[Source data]
+++++

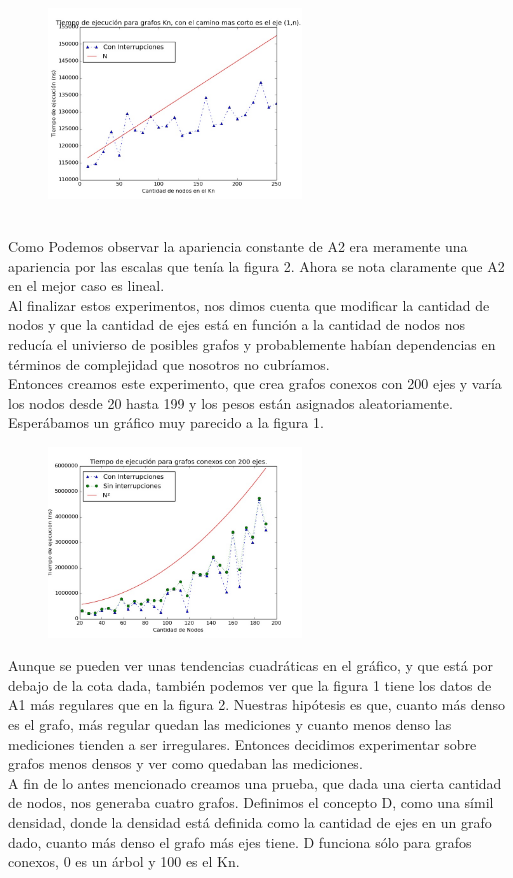 \documentclass[spanish,12pt]{article}
\begin{document}
\begin{figure}[H]
\centering
\includegraphics[width=0.6\textwidth]{KnsoloOptC100r3000}
\caption{}
\end{figure}
\\
Como Podemos observar la apariencia constante de A2 era meramente una apariencia por las escalas que tenía la figura 2. Ahora se nota claramente que A2 en el mejor caso es lineal.
\\
Al finalizar estos experimentos, nos dimos cuenta que modificar la cantidad de nodos y que la cantidad de ejes está en función a la cantidad de nodos nos reducía el univierso de posibles grafos y probablemente habían dependencias en términos de complejidad que nosotros no cubríamos.
\\
 Entonces creamos este experimento, que crea grafos conexos con 200 ejes y varía los nodos desde 20 hasta 199 y los pesos están asignados aleatoriamente. Esperábamos un gráfico muy parecido a la figura 1.

\begin{figure}[H]
\centering
\includegraphics[width=0.6\textwidth]{Conexo200ejesC150r3000}
\caption{}
\end{figure}

Aunque se pueden ver unas tendencias cuadráticas en el gráfico, y que está por debajo de la cota dada, también podemos ver que la figura 1 tiene los datos de A1 más regulares que en la figura 2. Nuestras hipótesis es que, cuanto más denso es el grafo, más regular quedan las mediciones y cuanto menos denso las mediciones tienden a ser irregulares. Entonces decidimos experimentar sobre grafos menos densos y ver como quedaban las mediciones.
\\
A fin de lo antes mencionado creamos una prueba, que dada una cierta cantidad de nodos, nos generaba cuatro grafos. Definimos el concepto D, como una símil densidad, donde la densidad está definida como la cantidad de ejes en un grafo dado, cuanto más denso el grafo más ejes tiene. D funciona sólo para grafos conexos, 0 es un árbol y 100 es el Kn.
\end{document}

+++++

▸ **TASK INSTRUCTIONS**
From the first line to the last, set down the data exactly, without the pictures.

▸ **WRITTEN RESPONSE**
 \documentclass[spanish,12pt]{article}
\begin{document}
\begin{figure}[H]
\centering
\includegraphics[width=0.6\textwidth]{KnsoloOptC100r3000}
\caption{}
\end{figure}
\\
Como Podemos observar la apariencia constante de A2 era meramente una apariencia por las escalas que tenía la figura 2. Ahora se nota claramente que A2 en el mejor caso es lineal.
\\
Al finalizar estos experimentos, nos dimos cuenta que modificar la cantidad de nodos y que la cantidad de ejes está en función a la cantidad de nodos nos reducía el univierso de posibles grafos y probablemente habían dependencias en términos de complejidad que nosotros no cubríamos.
\\
 Entonces creamos este experimento, que crea grafos conexos con 200 ejes y varía los nodos desde 20 hasta 199 y los pesos están asignados aleatoriamente. Esperábamos un gráfico muy parecido a la figura 1.

\begin{figure}[H]
\centering
\includegraphics[width=0.6\textwidth]{Conexo200ejesC150r3000}
\caption{}
\end{figure}

Aunque se pueden ver unas tendencias cuadráticas en el gráfico, y que está por debajo de la cota dada, también podemos ver que la figura 1 tiene los datos de A1 más regulares que en la figura 2. Nuestras hipótesis es que, cuanto más denso es el grafo, más regular quedan las mediciones y cuanto menos denso las mediciones tienden a ser irregulares. Entonces decidimos experimentar sobre grafos menos densos y ver como quedaban las mediciones.
\\
A fin de lo antes mencionado creamos una prueba, que dada una cierta cantidad de nodos, nos generaba cuatro grafos. Definimos el concepto D, como una símil densidad, donde la densidad está definida como la cantidad de ejes en un grafo dado, cuanto más denso el grafo más ejes tiene. D funciona sólo para grafos conexos, 0 es un árbol y 100 es el Kn.
\end{document}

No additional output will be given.